Despite Facebook’s insistence on the biased nature of this data, it has tried hard to prevent it from reaching the public eye.

Facebook has publicized itself as a company dedicated to creating a meaningful virtual social network for people to connect through. Their recent decision to decrease sponsored content on the news feed was a push in this apparent direction. However, it’s becoming clear that Facebook’s actual goal is to monopolize the tech industry.

User mistrust: not as recent as you think

The cache also dishes that mistrust was a thing among users way before Facebook fell into its current web of scandals and controversies. An email exchange dating back to 2011 tells of the diminishing trust of users in third-party apps and their growing scepticism about app permissions.

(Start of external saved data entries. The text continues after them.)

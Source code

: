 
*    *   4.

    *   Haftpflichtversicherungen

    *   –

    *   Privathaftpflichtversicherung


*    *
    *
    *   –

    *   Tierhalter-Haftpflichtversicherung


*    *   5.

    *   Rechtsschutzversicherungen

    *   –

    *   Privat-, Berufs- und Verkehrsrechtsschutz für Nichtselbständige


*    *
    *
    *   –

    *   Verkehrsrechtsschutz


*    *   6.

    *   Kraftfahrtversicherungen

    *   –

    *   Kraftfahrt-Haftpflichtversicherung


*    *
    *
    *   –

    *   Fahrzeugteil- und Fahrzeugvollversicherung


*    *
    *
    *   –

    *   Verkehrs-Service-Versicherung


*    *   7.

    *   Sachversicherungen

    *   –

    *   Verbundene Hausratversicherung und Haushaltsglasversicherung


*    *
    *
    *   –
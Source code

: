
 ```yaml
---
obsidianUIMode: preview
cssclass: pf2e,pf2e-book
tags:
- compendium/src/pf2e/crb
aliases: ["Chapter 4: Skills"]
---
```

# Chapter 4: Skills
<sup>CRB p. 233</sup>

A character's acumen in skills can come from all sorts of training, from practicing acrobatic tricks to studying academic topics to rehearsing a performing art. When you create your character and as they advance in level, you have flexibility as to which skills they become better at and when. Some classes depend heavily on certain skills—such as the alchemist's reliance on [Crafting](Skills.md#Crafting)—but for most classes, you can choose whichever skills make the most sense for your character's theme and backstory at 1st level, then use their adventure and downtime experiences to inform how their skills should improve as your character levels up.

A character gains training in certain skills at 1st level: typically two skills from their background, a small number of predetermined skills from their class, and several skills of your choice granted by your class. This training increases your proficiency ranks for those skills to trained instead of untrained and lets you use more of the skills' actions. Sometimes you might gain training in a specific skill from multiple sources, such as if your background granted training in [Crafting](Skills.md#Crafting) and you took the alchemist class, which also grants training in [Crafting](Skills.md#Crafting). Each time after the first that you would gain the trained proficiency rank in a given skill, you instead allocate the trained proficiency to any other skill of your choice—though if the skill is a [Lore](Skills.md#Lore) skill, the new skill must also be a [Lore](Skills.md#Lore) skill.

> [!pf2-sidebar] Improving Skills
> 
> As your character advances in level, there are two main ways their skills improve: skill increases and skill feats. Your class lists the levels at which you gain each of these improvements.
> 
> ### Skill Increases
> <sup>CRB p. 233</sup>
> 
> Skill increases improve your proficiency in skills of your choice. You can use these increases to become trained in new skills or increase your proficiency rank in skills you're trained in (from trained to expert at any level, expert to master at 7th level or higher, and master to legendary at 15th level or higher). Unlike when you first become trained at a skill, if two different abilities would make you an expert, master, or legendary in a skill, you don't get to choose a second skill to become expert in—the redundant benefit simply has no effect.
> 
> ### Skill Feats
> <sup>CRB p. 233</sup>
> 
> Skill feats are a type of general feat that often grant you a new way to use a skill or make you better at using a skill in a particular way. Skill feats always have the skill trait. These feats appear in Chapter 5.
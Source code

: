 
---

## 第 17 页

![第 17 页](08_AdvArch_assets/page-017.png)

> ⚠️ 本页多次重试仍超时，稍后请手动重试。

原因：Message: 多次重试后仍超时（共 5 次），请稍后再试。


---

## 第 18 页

The email, written by the then vice president of product management, Will Cathcart, states:

Users don’t trust apps to do the right thing. My understanding is that 56% of the time when a user sees a platform permission dialog, they don’t grant them. This has been steadily getting worse — it’s up from only 39% a year ago. Anecdotally, I’ve watched many friends and family members encounter a permissions dialog, hesitate, and —when I queried them — describe anxiety over what would happen to their account based on past negative experiences. 

Facebook has been in hot water for the last two years for allegations related to users’ data privacy, data security and misuse of users’ personal data. However, it looks like that despite coughing up billions of dollars in fine to settle those lawsuits social media behemoth is still fighting with allegations that keep cropping p at regular intervals. The company has not only lost the trust factor among the users but also facing challenges in rolling out new initiatives authorities are quite concerned about.